The Basics – How To Patent A Product

Patent

You’re here because you’re wondering how to patent a product.

Cool. Welcome aboard.

Let’s start with a simple understanding. If you have even the slightest suspicion that you want to patent a product, you need to hire and get legal advice from a patent lawyer or a patent agent. This blog is not legal advice. I am not your lawyer or your agent. I am not providing you with any legal advice, representation, or counsel. You and I have no attorney-client relationship. The purpose of this blog is to introduce you to the vocabulary that you will need when you got to a patent attorney and ask him to help you patent your product.

You’re probably reading this because you just had some great idea for a product and you want to protect it with a patent. That’s great. I am going to give you some ideas about things that your patent lawyer or patent agent will think about when you go talk to him about how to patent a product. I am also going to indulge in some oversimplifications to help you understand the basics of how to patent a product. Your attorney or agent will give you more complex and technically correct answers when you hire him or her to patent a product.

So, now that we understand each other, let’s talk about how to patent a product.

The first thing that a lawyer will usually explain to you is the set of requirements for patenting a product. Here are the most important requirements:

  1. The person applying for the patent must be the inventor. In the United States, inventors apply for patents. In the United States, you can’t patent a product that someone else invented.
  2. The invention or product or idea must be patent-eligible subject matter under 35 U.S.C. § 101. Patent eligible subject matter includes any new and useful process, machine, manufacture, or composition of matter, or any new and useful improvement thereof. It also includes asexually reproduced plants.
  3. The product or idea must be novel. This means that nobody has ever invented your product before.
  4. The product or idea must be non-obvious.
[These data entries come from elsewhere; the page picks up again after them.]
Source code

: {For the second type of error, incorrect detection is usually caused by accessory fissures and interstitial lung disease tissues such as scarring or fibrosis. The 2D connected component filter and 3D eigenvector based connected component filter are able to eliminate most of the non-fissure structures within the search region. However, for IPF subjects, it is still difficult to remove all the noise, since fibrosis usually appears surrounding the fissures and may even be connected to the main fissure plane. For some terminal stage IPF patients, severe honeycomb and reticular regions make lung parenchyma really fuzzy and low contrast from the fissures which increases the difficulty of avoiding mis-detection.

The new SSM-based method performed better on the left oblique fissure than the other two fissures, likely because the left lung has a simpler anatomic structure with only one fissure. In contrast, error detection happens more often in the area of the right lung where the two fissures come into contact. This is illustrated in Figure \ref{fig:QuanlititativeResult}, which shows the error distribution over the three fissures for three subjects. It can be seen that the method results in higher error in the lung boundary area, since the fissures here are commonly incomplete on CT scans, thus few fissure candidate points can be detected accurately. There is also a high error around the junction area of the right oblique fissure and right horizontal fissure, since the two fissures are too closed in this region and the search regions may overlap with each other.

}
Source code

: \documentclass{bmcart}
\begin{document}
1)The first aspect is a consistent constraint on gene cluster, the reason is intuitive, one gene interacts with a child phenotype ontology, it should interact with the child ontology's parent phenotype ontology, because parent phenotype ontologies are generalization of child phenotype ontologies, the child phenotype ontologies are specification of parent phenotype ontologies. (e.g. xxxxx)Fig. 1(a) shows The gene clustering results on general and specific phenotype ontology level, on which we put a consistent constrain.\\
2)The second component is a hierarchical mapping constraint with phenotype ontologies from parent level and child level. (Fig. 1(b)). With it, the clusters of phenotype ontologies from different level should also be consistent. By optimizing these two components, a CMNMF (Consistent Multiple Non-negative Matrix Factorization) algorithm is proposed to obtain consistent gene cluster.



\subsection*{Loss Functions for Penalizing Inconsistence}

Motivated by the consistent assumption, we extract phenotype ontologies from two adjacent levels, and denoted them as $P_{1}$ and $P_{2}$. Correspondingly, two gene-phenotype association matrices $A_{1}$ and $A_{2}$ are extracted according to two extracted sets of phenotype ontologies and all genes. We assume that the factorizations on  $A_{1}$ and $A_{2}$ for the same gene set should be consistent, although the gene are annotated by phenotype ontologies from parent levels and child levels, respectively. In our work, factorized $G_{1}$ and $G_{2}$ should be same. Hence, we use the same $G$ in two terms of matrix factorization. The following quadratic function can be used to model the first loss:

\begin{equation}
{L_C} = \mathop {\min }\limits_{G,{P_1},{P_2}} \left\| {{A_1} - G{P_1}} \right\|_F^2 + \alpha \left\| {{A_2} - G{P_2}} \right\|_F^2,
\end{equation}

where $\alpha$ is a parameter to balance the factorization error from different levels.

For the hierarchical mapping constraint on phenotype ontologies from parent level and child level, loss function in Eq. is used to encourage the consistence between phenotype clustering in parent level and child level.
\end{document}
This means that a person who knows how to make the type of things that includes your product, if he or she were looking at everything that exists in the world on the day before you invented your product, would not have been motivated to combine or modify things that already existed to make your product.
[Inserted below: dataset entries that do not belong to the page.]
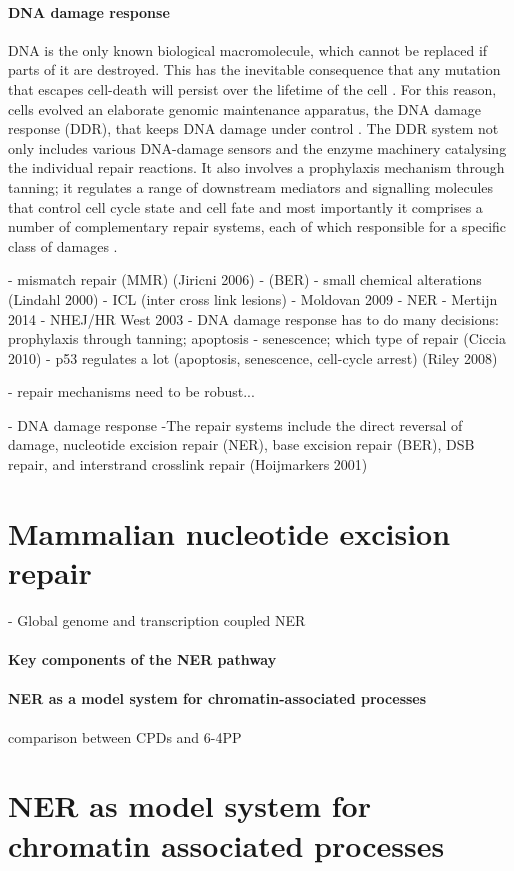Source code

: \paragraph{DNA damage response}    
DNA is the only known biological macromolecule, which cannot be replaced if parts of it are destroyed. This has the inevitable consequence that any mutation that escapes cell-death will persist over the lifetime of the cell \cite{Hoeijmakers2009,Marteijn2014}. For this reason, cells evolved an elaborate genomic maintenance apparatus, the DNA damage response (DDR), that keeps DNA damage under control \cite{Ciccia2010}. The DDR system not only includes various DNA-damage sensors and the enzyme machinery catalysing the individual repair reactions. It also  involves a prophylaxis mechanism through tanning; it regulates a range of downstream mediators and signalling molecules that control cell cycle state and cell fate and most importantly it comprises a number of complementary repair systems, each of which responsible for a specific class of damages \cite{Ciccia2010,Marteijn2014}.     




- mismatch repair (MMR) (Jiricni 2006)
- (BER) - small chemical alterations (Lindahl 2000)
- ICL (inter cross link lesions) - Moldovan 2009
- NER - Mertijn 2014
- NHEJ/HR  West 2003
- DNA damage response has to do many decisions: prophylaxis through tanning; apoptosis - senescence; which type of repair (Ciccia 2010)
- p53 regulates a lot (apoptosis, senescence, cell-cycle arrest) (Riley 2008)

- repair mechanisms need to be robust...

 
- DNA damage response
-The repair systems include the direct reversal of
damage, nucleotide excision repair (NER), base excision repair (BER), DSB repair, and interstrand crosslink repair (Hoijmarkers 2001)

\section{Mammalian nucleotide excision repair}
\label{sec:NERexperiments}
- Global genome and transcription coupled NER

\paragraph{Key components of the NER pathway}
\paragraph{NER as a model system for chromatin-associated processes}
comparison between CPDs and 6-4PP

\section{NER as model system for chromatin associated processes}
Now, those four requirements are an oversimplification. But they lead you to some ideas on what is and is not patentable. It takes a patent lawyer or a patent agent to look at your product and tell you whether your product will meet those requirements. Talk to a lawyer. We’ll talk shortly about how to find one.
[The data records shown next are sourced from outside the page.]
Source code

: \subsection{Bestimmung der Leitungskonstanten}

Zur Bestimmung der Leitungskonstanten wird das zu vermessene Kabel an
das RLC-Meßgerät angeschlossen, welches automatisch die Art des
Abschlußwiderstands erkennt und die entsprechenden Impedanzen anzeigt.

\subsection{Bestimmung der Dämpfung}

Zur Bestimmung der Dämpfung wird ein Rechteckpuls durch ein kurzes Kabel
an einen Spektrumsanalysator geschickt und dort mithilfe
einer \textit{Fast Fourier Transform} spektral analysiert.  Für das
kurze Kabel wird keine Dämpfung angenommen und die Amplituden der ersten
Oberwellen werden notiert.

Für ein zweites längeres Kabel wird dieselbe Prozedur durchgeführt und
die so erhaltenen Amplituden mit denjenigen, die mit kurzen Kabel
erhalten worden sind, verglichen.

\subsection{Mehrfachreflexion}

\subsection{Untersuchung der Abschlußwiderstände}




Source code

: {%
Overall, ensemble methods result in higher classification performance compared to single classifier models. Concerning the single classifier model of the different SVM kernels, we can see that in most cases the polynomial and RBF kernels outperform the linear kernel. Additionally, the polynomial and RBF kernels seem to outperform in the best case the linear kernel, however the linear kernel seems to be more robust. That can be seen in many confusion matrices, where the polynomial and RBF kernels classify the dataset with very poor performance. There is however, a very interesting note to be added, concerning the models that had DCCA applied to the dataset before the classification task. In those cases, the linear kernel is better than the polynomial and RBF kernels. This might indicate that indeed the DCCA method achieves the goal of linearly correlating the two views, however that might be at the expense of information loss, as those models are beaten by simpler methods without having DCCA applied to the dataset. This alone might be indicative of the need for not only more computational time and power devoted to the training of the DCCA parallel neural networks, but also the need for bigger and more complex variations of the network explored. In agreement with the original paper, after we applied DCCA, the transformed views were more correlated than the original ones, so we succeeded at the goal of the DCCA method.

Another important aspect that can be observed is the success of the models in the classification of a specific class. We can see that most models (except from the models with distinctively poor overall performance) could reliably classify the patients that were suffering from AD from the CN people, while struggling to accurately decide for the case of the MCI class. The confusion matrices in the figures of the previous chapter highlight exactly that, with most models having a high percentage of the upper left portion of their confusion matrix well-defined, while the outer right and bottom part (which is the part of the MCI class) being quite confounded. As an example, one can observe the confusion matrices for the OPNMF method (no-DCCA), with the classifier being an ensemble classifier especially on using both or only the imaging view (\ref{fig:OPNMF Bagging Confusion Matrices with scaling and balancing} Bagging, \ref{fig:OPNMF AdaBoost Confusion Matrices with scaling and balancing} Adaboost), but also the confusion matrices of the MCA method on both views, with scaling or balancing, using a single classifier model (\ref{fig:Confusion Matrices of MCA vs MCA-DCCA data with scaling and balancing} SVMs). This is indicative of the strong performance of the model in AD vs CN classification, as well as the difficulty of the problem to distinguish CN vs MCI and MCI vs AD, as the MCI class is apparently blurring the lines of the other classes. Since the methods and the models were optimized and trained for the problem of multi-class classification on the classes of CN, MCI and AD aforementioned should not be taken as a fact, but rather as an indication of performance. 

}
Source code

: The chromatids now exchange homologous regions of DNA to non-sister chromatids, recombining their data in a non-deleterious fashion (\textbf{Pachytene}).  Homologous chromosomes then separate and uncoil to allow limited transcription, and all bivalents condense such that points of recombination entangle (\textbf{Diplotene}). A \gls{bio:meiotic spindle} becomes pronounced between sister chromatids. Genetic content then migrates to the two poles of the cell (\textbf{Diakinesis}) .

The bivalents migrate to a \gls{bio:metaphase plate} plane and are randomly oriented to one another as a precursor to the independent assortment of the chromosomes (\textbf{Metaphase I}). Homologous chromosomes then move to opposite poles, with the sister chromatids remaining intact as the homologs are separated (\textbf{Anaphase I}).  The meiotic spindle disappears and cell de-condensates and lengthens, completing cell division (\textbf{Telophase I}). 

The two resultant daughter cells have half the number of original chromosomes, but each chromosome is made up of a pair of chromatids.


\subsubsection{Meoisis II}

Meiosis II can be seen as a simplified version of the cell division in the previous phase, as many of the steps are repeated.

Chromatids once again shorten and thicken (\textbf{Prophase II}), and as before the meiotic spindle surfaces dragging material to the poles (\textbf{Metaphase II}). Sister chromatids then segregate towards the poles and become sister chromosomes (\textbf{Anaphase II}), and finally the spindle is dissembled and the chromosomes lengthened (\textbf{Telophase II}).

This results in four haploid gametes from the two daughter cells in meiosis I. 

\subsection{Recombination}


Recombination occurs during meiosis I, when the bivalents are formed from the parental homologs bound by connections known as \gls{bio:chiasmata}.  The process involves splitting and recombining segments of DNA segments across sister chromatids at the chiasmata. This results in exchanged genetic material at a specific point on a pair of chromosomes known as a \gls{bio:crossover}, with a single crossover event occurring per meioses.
I guess the next most important question is, what is a patent, and what can I do with a patent on a product?

A patent is a grant of a legal monopoly from the government. If you patent a product, you have the right to stop anyone from making, using or importing your product in the United States for a period of time (roughly 20 years, but how those twenty years are calculated is a little complex).

Now, interestingly, a patent on a product does not give you the right to make, import or use your product. What a patent does give you is the right to sue anyone who makes or uses your patented product without your consent. When you sue, you can ask a judge to make the bad guys (called infringers) stop making or using your product. This request is called requesting an injunction. You can also ask the judge to make the bad guys pay you for having made or used your product. Making the bad guys pay is called “damages” or “a royalty.”

In an ideal world, the threat of a law suit will be enough to make someone stop or pay. The world is not ideal. Sometimes you have to go to court. But sometimes you get lucky and you only have to ask nicely.

That’s all that I’ve got time for right now. Future posts will talk about:

  1. How the patent process works
  2. The basic parts of a patent application for your product
  3. The benefits of patenting a product
  4. Why you should pay a lawyer to patent a product
  5. How to select a lawyer to patent your product
  6. How patents are different from trademark and copyright
  7. What to do with a patent for your product
  8. Why dates and deadlines are important in patents

Remember: This blog is not legal advice. I am not your lawyer or your agent. I am not providing you with any legal advice, representation, or counsel.